Being the people who make a newspaper must be kind of like being the people who make hot dogs: There are things that you just can’t unsee. In the interest of not trying to predict the future of the most anti-tax legislature Nevada has ever had—and again, we’re not predicting, just saying it walks like a duck—we were going to attempt to withhold prejudgment.

But like the rest of the world, we read and heard what Gov. Brian Sandoval had to say at his swearing-in, and we can’t just hold our tongues. Fingers, that is.

Have you done a head count, Gov. Sandoval? The anti-taxers are in the majority. We have a tough time believing that the taxes that are scheduled to sunset this year won’t sunset. These guys are committed. Our colleagues in journalism around the state, too, have ignored the meaning of the election, continuing to predict “tax reform,” whatever that means.

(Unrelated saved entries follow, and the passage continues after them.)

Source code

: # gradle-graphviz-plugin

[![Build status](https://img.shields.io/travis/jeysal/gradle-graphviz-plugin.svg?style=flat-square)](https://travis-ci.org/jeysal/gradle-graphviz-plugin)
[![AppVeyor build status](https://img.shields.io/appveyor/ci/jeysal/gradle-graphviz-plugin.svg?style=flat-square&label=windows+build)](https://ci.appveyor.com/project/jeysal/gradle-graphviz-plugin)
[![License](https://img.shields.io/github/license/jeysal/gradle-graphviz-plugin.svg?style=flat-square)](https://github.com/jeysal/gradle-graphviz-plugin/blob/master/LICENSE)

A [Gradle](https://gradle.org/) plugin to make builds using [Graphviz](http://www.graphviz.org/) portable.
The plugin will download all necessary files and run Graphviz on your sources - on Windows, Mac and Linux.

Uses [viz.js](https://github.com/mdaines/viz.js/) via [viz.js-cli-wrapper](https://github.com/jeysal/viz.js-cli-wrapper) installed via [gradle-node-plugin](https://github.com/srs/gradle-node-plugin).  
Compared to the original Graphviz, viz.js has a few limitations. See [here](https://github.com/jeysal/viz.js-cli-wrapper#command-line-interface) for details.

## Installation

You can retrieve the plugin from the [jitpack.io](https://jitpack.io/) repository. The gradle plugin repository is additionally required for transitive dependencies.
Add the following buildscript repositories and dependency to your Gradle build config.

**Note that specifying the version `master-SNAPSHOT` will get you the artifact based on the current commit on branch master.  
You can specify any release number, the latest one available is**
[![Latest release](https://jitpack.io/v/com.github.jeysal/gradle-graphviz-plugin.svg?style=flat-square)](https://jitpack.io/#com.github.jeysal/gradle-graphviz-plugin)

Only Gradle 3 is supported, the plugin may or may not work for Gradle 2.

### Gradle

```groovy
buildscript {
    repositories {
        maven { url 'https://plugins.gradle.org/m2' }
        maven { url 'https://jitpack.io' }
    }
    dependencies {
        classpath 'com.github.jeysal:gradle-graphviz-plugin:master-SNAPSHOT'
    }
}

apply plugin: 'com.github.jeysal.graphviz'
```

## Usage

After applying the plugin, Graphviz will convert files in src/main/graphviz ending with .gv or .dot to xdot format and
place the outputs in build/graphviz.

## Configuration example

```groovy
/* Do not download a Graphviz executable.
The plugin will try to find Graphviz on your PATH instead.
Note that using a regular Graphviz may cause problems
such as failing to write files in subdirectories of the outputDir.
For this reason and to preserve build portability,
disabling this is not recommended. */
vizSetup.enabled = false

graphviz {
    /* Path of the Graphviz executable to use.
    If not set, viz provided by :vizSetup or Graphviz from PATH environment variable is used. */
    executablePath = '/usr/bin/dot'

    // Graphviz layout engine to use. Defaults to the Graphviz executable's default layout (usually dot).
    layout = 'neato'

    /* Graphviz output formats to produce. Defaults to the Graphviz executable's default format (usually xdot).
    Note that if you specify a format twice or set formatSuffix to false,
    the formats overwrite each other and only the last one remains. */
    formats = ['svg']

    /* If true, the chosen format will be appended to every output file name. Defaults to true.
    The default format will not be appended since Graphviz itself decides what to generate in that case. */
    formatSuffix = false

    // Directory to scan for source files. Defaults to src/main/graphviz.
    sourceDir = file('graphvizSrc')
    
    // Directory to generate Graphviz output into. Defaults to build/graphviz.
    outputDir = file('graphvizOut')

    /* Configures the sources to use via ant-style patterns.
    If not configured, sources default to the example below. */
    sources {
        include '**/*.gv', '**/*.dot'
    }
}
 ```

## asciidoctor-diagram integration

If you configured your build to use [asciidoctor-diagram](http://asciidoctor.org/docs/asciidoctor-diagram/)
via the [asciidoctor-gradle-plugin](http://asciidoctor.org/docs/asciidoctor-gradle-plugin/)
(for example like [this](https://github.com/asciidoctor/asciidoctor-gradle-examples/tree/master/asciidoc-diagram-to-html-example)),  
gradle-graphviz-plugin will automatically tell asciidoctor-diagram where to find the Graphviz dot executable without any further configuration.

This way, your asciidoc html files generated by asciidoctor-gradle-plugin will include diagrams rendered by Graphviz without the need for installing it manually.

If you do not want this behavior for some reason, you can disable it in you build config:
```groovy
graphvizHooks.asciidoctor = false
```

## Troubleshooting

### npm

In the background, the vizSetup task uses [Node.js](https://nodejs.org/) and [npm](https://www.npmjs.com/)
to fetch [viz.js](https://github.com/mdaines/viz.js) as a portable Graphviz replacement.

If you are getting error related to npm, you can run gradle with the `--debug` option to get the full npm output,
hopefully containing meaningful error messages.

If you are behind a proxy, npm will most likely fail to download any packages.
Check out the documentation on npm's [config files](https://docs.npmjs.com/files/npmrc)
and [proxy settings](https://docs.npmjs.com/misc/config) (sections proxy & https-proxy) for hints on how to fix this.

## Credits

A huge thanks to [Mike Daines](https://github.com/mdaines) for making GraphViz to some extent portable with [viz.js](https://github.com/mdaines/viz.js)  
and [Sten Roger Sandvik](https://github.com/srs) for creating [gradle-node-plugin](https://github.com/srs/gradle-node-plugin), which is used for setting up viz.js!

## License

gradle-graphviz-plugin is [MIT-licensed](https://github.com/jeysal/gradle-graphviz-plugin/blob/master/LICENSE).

It’s nice to put on a game face right before your career comes to a screeching halt—to be proudly optimistic—but while Sandoval’s popularity as a governor is unquestioned, his bona fides as a rabid righter among these wolverines isn’t even up for negotiation. To their minds, he’s liberal-to-moderate. So some of the statements like the ones he made in his swearing-in speech are difficult to parse. We know the right didn’t buy his arguments, and if we know it, we know Gov. Sandoval knows it.

We have to first recognize the problems are real before the governor and the Legislature begin to fix them. We’re just kidding about that last part.

We wish Gov. Sandoval and the 2015 Nevada Legislature the best of luck. We have high hopes that they will act contrary to their track records and instead make financial decisions that improve our education system, moderate the state’s regressive tax system, and not attempt to undermine the civil liberties of women and minorities.

But at the very minimum, everybody should at least stop pretending that everything’s rosy.

This editorial was substantially edited on January 8, 2015, to remove references to an earlier speech and the news website that published them. We apologize for any confusion our error might have caused.